0.8* X MB/s? 0.5 * X MB/s?
- any reason for the 4mb strip size for a single server test? It
shouldn't technically affect performance here.
No reason--it's just what I plan to use for the full deployment across
multiple nodes.
- if you are just doing single server tests what does a bone-stock
pvfs config file produce?
Using the output of a genconfig with default answers (except for
hostname and storage location, obviously) 7 MB/s for a pvfs2-cp
operation and 4.7 MB/s for dd through pvfs2fuse.
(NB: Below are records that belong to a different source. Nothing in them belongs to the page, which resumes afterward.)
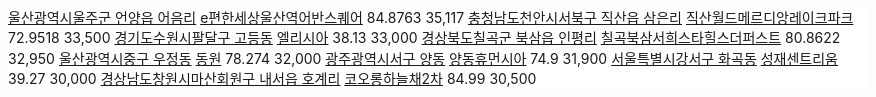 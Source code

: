   <tr>
    <td><a href="/apt/울산광역시울주군언양읍 어음리">울산광역시울주군 언양읍 어음리</a></td>
    <td style="font-weight: bold;"><a href="/apt/울산광역시울주군언양읍 어음리e편한세상울산역어반스퀘어">e편한세상울산역어반스퀘어</a></td>
    <td>84.8763</td>
    <td>35,117</td>
  </tr>

  <tr>
    <td><a href="/apt/충청남도천안시서북구직산읍 삼은리">충청남도천안시서북구 직산읍 삼은리</a></td>
    <td style="font-weight: bold;"><a href="/apt/충청남도천안시서북구직산읍 삼은리직산월드메르디앙레이크파크">직산월드메르디앙레이크파크</a></td>
    <td>72.9518</td>
    <td>33,500</td>
  </tr>

  <tr>
    <td><a href="/apt/경기도수원시팔달구고등동">경기도수원시팔달구 고등동</a></td>
    <td style="font-weight: bold;"><a href="/apt/경기도수원시팔달구고등동엘리시아">엘리시아</a></td>
    <td>38.13</td>
    <td>33,000</td>
  </tr>

  <tr>
    <td><a href="/apt/경상북도칠곡군북삼읍 인평리">경상북도칠곡군 북삼읍 인평리</a></td>
    <td style="font-weight: bold;"><a href="/apt/경상북도칠곡군북삼읍 인평리칠곡북삼서희스타힐스더퍼스트">칠곡북삼서희스타힐스더퍼스트</a></td>
    <td>80.8622</td>
    <td>32,950</td>
  </tr>

  <tr>
    <td><a href="/apt/울산광역시중구우정동">울산광역시중구 우정동</a></td>
    <td style="font-weight: bold;"><a href="/apt/울산광역시중구우정동동원">동원</a></td>
    <td>78.274</td>
    <td>32,000</td>
  </tr>

  <tr>
    <td><a href="/apt/광주광역시서구양동">광주광역시서구 양동</a></td>
    <td style="font-weight: bold;"><a href="/apt/광주광역시서구양동양동휴먼시아">양동휴먼시아</a></td>
    <td>74.9</td>
    <td>31,900</td>
  </tr>

  <tr>
    <td><a href="/apt/서울특별시강서구화곡동">서울특별시강서구 화곡동</a></td>
    <td style="font-weight: bold;"><a href="/apt/서울특별시강서구화곡동성재센트리움">성재센트리움</a></td>
    <td>39.27</td>
    <td>30,000</td>
  </tr>

  <tr>
    <td><a href="/apt/경상남도창원시마산회원구내서읍 호계리">경상남도창원시마산회원구 내서읍 호계리</a></td>
    <td style="font-weight: bold;"><a href="/apt/경상남도창원시마산회원구내서읍 호계리코오롱하늘채2차">코오롱하늘채2차</a></td>
    <td>84.99</td>
    <td>30,500</td>
  </tr>
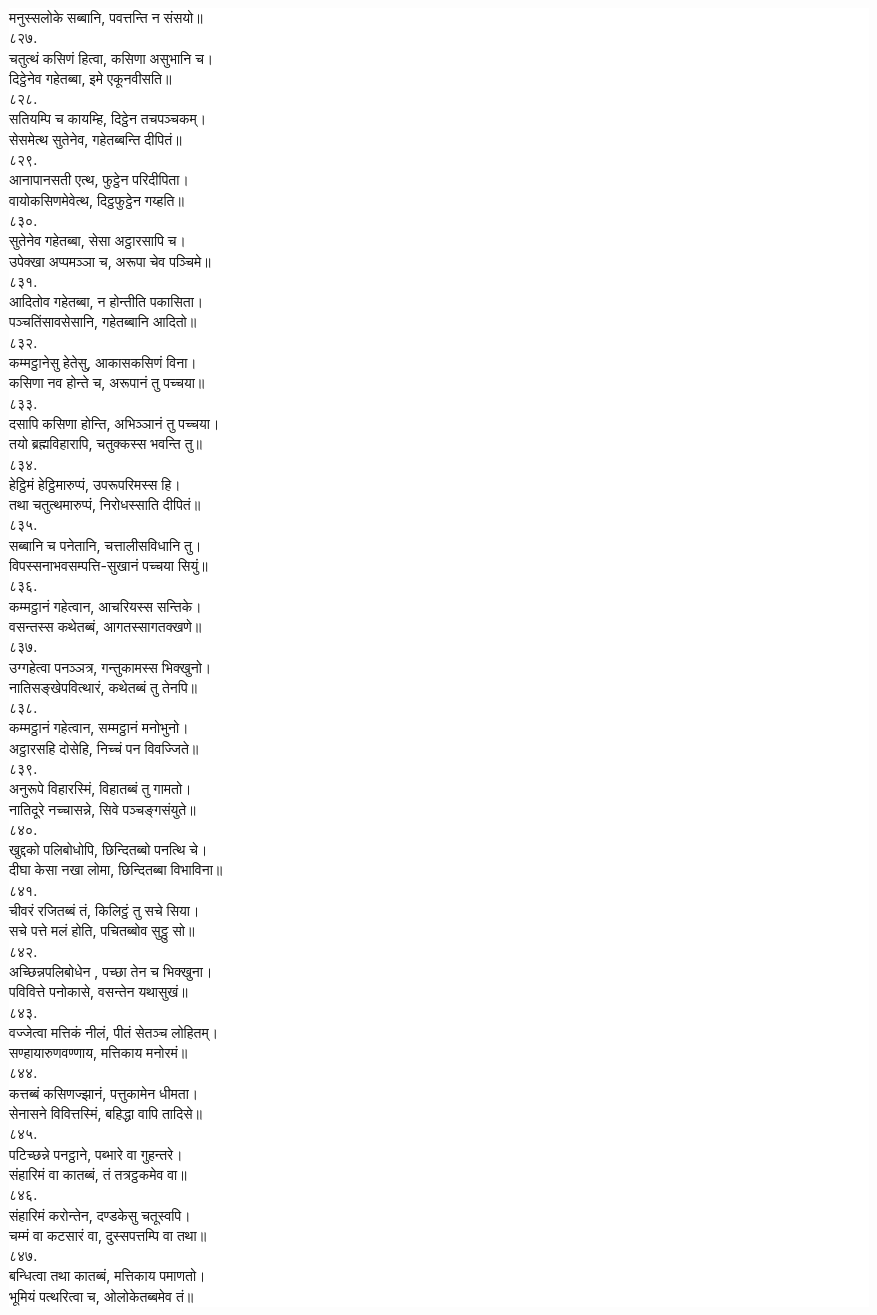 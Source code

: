 मनुस्सलोके सब्बानि, पवत्तन्ति न संसयो॥  
८२७.  
चतुत्थं कसिणं हित्वा, कसिणा असुभानि च।  
दिट्ठेनेव गहेतब्बा, इमे एकूनवीसति॥  
८२८.  
सतियम्पि च कायम्हि, दिट्ठेन तचपञ्चकम्।  
सेसमेत्थ सुतेनेव, गहेतब्बन्ति दीपितं॥  
८२९.  
आनापानसती एत्थ, फुट्ठेन परिदीपिता।  
वायोकसिणमेवेत्थ, दिट्ठफुट्ठेन गय्हति॥  
८३०.  
सुतेनेव गहेतब्बा, सेसा अट्ठारसापि च।  
उपेक्खा अप्पमञ्ञा च, अरूपा चेव पञ्चिमे॥  
८३१.  
आदितोव गहेतब्बा, न होन्तीति पकासिता।  
पञ्चतिंसावसेसानि, गहेतब्बानि आदितो॥  
८३२.  
कम्मट्ठानेसु हेतेसु, आकासकसिणं विना।  
कसिणा नव होन्ते च, अरूपानं तु पच्चया॥  
८३३.  
दसापि कसिणा होन्ति, अभिञ्ञानं तु पच्चया।  
तयो ब्रह्मविहारापि, चतुक्कस्स भवन्ति तु॥  
८३४.  
हेट्ठिमं हेट्ठिमारुप्पं, उपरूपरिमस्स हि।  
तथा चतुत्थमारुप्पं, निरोधस्साति दीपितं॥  
८३५.  
सब्बानि च पनेतानि, चत्तालीसविधानि तु।  
विपस्सनाभवसम्पत्ति-सुखानं पच्चया सियुं॥  
८३६.  
कम्मट्ठानं गहेत्वान, आचरियस्स सन्तिके।  
वसन्तस्स कथेतब्बं, आगतस्सागतक्खणे॥  
८३७.  
उग्गहेत्वा पनञ्ञत्र, गन्तुकामस्स भिक्खुनो।  
नातिसङ्खेपवित्थारं, कथेतब्बं तु तेनपि॥  
८३८.  
कम्मट्ठानं गहेत्वान, सम्मट्ठानं मनोभुनो।  
अट्ठारसहि दोसेहि, निच्चं पन विवज्जिते॥  
८३९.  
अनुरूपे विहारस्मिं, विहातब्बं तु गामतो।  
नातिदूरे नच्चासन्ने, सिवे पञ्चङ्गसंयुते॥  
८४०.  
खुद्दको पलिबोधोपि, छिन्दितब्बो पनत्थि चे।  
दीघा केसा नखा लोमा, छिन्दितब्बा विभाविना॥  
८४१.  
चीवरं रजितब्बं तं, किलिट्ठं तु सचे सिया।  
सचे पत्ते मलं होति, पचितब्बोव सुट्ठु सो॥  
८४२.  
अच्छिन्नपलिबोधेन , पच्छा तेन च भिक्खुना।  
पविवित्ते पनोकासे, वसन्तेन यथासुखं॥  
८४३.  
वज्जेत्वा मत्तिकं नीलं, पीतं सेतञ्च लोहितम्।  
सण्हायारुणवण्णाय, मत्तिकाय मनोरमं॥  
८४४.  
कत्तब्बं कसिणज्झानं, पत्तुकामेन धीमता।  
सेनासने विवित्तस्मिं, बहिद्धा वापि तादिसे॥  
८४५.  
पटिच्छन्ने पनट्ठाने, पब्भारे वा गुहन्तरे।  
संहारिमं वा कातब्बं, तं तत्रट्ठकमेव वा॥  
८४६.  
संहारिमं करोन्तेन, दण्डकेसु चतूस्वपि।  
चम्मं वा कटसारं वा, दुस्सपत्तम्पि वा तथा॥  
८४७.  
बन्धित्वा तथा कातब्बं, मत्तिकाय पमाणतो।  
भूमियं पत्थरित्वा च, ओलोकेतब्बमेव तं॥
- I'm still leaning towards network issues, anything in the server
logs ?
Nothing other than the server starting and stopping, but I could turn
on more Gossip. Suggestions?
On Jul 23, 2009, at 2:45 PM, Sam Lang wrote:
Doing a component test of the device with local file system is a
good idea, but you should see what you get with 1 MB records, since
that's what you will be doing with PVFS (using a 1 MB flow buffer
size)
With both -c and -e on and 1 MB records, around 70 MB/s write speeds
locally. The runs of iozone are 4 gigabytes (twice the amount of
physical memory in the machine). sgdd is a neat idea, though. I'll
read up on that.
On Jul 23, 2009, at 2:45 PM, Kevin Harms wrote:
Does your RAID hardware tell you what i/o request size is best for
it? Then set FlowBufferSizeBytes to that as well as max_sectors_kb
in the directory listed below.
It's an interesting idea. I set chunk size to 128k when I made the
array, and might be getting odd interactions with parity. Perhaps I'll
try experiments with RAID-0, until I sort out network issues.